El acuerdo, aprobado por el Consejo Territorial de Servicios Sociales el 9 de diciembre y difundido ahora mediante resolución de la Secretaría de Estado de Derechos Sociales, es la letra pequeña que faltaba para hacer operativa esa vía dentro del sistema de dependencia.
Establece que, para el acceso al grado III+, el paciente de ELA debe cumplir los requisitos del grado III y, adicionalmente, dos de estos tres criterios: soporte ventilatorio más de ocho horas al día, necesidad diaria de aspiración de secreciones e inmovilidad en el tren superior.
Para acreditar tanto el cumplimiento de los criterios de procesos irreversibles de alta complejidad (los definidos por el real decreto de 2025) como la fase avanzada de ELA, se exigirá un certificado médico expedido por el especialista del sistema público (o de una entidad gestora de regímenes especiales) que haga el seguimiento del paciente. Se presentará en el reconocimiento inicial o en la revisión del grado.
La cuantía que se establezca para estas personas con grado III+ dependerá de los servicios de atención domiciliaria o de asistencia personal que requieran, “de acuerdo a su voluntad y necesidades, y se fijará, en su caso, teniendo en cuenta su nivel de renta y patrimonio”.
La publicación de esta resolución culmina un proceso que se arrastraba desde la aprobación de la ley ELA en octubre de 2024. Aquella norma, respaldada por unanimidad en el Congreso, nació con el objetivo de acelerar el acceso a ayudas y garantizar una atención intensiva a las personas con ELA, una enfermedad neurodegenerativa incurable y de rápida evolución.

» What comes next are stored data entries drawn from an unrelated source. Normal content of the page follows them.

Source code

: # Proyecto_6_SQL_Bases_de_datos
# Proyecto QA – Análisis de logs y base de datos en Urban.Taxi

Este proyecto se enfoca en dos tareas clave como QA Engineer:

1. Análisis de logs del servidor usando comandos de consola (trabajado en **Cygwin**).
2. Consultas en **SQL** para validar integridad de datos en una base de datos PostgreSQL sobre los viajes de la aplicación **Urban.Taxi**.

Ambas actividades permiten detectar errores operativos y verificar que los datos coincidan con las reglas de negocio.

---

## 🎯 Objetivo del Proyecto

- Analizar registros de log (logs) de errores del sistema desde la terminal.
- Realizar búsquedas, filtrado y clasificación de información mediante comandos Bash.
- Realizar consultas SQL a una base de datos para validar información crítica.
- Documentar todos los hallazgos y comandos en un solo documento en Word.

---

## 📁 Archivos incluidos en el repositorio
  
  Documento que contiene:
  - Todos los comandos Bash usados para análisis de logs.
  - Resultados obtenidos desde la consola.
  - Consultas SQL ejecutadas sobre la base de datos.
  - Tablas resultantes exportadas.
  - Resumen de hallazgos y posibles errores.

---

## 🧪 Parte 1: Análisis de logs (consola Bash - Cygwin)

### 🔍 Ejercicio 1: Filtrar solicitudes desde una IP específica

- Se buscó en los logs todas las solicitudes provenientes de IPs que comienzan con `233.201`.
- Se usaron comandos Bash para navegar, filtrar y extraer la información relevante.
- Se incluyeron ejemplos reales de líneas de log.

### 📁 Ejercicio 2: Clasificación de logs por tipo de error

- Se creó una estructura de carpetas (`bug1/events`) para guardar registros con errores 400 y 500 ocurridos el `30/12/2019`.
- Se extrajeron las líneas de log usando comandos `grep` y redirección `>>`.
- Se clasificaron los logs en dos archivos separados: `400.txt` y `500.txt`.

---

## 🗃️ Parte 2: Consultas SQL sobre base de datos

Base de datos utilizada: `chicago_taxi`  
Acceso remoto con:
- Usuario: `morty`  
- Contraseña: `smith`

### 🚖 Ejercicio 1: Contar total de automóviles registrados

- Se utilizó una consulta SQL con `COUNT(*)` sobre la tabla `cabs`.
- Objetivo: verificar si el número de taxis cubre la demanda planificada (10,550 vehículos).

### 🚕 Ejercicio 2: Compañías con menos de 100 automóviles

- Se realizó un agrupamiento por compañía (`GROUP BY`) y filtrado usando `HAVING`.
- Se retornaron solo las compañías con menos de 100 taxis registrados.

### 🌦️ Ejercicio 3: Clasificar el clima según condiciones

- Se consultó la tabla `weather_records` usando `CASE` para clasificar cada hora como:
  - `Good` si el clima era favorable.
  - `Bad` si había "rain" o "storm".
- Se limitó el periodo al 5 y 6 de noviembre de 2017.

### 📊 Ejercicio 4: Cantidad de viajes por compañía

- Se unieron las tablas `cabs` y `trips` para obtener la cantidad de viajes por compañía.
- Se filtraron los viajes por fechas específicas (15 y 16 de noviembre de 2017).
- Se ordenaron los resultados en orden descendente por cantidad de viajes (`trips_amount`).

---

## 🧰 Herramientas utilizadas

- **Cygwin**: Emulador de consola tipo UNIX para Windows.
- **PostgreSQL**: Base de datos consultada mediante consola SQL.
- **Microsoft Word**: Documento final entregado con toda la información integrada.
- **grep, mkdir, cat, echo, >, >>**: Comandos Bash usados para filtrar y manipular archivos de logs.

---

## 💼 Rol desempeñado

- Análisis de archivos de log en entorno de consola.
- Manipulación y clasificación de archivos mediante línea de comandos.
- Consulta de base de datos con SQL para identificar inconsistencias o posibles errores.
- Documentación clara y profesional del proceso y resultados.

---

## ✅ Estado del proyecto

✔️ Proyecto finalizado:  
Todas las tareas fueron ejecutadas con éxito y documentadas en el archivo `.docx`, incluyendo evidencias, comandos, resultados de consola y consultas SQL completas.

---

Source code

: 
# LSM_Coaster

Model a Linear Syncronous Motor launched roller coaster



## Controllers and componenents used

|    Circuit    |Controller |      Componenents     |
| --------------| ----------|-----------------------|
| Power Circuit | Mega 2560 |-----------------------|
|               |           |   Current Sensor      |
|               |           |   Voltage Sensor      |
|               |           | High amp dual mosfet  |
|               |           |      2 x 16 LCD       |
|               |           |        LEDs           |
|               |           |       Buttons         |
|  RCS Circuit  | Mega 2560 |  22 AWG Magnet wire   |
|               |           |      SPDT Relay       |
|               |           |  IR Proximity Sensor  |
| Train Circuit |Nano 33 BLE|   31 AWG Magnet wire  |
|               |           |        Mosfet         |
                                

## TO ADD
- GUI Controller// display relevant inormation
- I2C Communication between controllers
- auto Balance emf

Sin embargo, su aplicación práctica quedó en gran medida bloqueada durante meses a la espera de un desarrollo reglamentario y de acuerdos con las comunidades autónomas.
En octubre de 2025, el Gobierno aprobó un real decreto para ampliar el ámbito de la ley a otras enfermedades irreversibles con necesidades similares, fijando los criterios clínicos que permiten acceder a estas prestaciones más allá del diagnóstico de ELA. Ese paso abría la puerta a que pacientes con otras patologías graves pudieran beneficiarse de la norma, pero seguía siendo necesario concretar cómo se integrarían estas medidas en el sistema de dependencia.
La resolución publicada ahora en el BOE es la pieza que faltaba para cerrar ese recorrido. Con ella, el Ejecutivo y las comunidades acuerdan el marco operativo para aplicar la ley y su ampliación, lo que permite, por primera vez, que las nuevas ayudas empiecen a concederse de forma generalizada.
El despliegue de las ayudas se continuarán analizando para determinar su fuera necesaria una actualización de este acuerdo.